»»

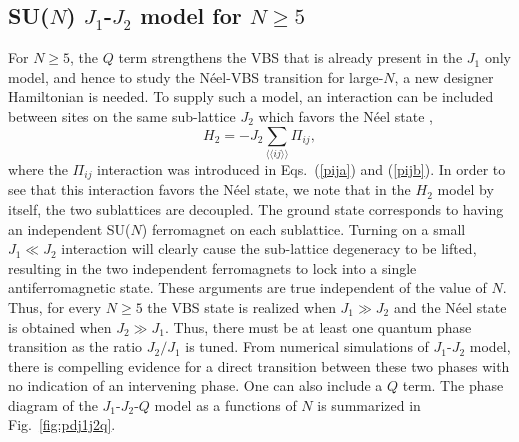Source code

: \documentclass[range]{ar2e}
\begin{document}
\subsection{SU($N$) $J_1$-$J_2$ model for $N\geq 5$}
\label{ss:j1j2N}

For $N\geq 5$, the $Q$ term strengthens the VBS that is already present in the $J_1$ only model, and hence to study the N\'eel-VBS transition 
for large-$N$, a new designer Hamiltonian is needed. To supply such a model, an interaction can be included
between sites on the same sub-lattice $J_2$ which favors the N\'eel state \cite{kaul2011:j1j2},
\begin{equation}
H_{2}= -J_2 \sum_{\langle\langle ij\rangle\rangle} \Pi_{ij},
\end{equation}
where the $\Pi_{ij}$ interaction was introduced in Eqs.~(\ref{pija}) and (\ref{pijb}).
In order to see that this interaction favors the N\'eel state, we note that in the $H_{2}$ model by itself, the two sublattices 
are decoupled. The ground state corresponds to having an independent SU($N$) ferromagnet on each sublattice. Turning on a small $J_1\ll J_2$ 
interaction will clearly cause the sub-lattice degeneracy to be lifted, resulting in the two independent ferromagnets to lock into a single
antiferromagnetic state. These arguments are true independent of the value of $N$. Thus, for every $N\geq 5$ the VBS state is realized when 
$J_1\gg J_2$ and the N\'eel state is obtained when $J_2 \gg J_1$. Thus, there must be at least one quantum phase transition as the ratio
$J_2/J_1$ is tuned. From numerical simulations of $J_1$-$J_2$ model, there is compelling evidence for a direct transition between these two 
phases with no indication of an intervening phase. One can also include a $Q$ term. The phase diagram of the $J_1$-$J_2$-$Q$ model as a functions 
of $N$ is summarized in Fig.~\ref{fig:pdj1j2q}.
\end{document}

««

> **GOAL OF THE EXERCISE**: Give every record again exactly, apart from the pictures, which stay out.

> **ANSWER**:
Source code

: \documentclass[range]{ar2e}
\begin{document}
\subsection{SU($N$) $J_1$-$J_2$ model for $N\geq 5$}
\label{ss:j1j2N}

For $N\geq 5$, the $Q$ term strengthens the VBS that is already present in the $J_1$ only model, and hence to study the N\'eel-VBS transition 
for large-$N$, a new designer Hamiltonian is needed. To supply such a model, an interaction can be included
between sites on the same sub-lattice $J_2$ which favors the N\'eel state \cite{kaul2011:j1j2},
\begin{equation}
H_{2}= -J_2 \sum_{\langle\langle ij\rangle\rangle} \Pi_{ij},
\end{equation}
where the $\Pi_{ij}$ interaction was introduced in Eqs.~(\ref{pija}) and (\ref{pijb}).
In order to see that this interaction favors the N\'eel state, we note that in the $H_{2}$ model by itself, the two sublattices 
are decoupled. The ground state corresponds to having an independent SU($N$) ferromagnet on each sublattice. Turning on a small $J_1\ll J_2$ 
interaction will clearly cause the sub-lattice degeneracy to be lifted, resulting in the two independent ferromagnets to lock into a single
antiferromagnetic state. These arguments are true independent of the value of $N$. Thus, for every $N\geq 5$ the VBS state is realized when 
$J_1\gg J_2$ and the N\'eel state is obtained when $J_2 \gg J_1$. Thus, there must be at least one quantum phase transition as the ratio
$J_2/J_1$ is tuned. From numerical simulations of $J_1$-$J_2$ model, there is compelling evidence for a direct transition between these two 
phases with no indication of an intervening phase. One can also include a $Q$ term. The phase diagram of the $J_1$-$J_2$-$Q$ model as a functions 
of $N$ is summarized in Fig.~\ref{fig:pdj1j2q}.
\end{document}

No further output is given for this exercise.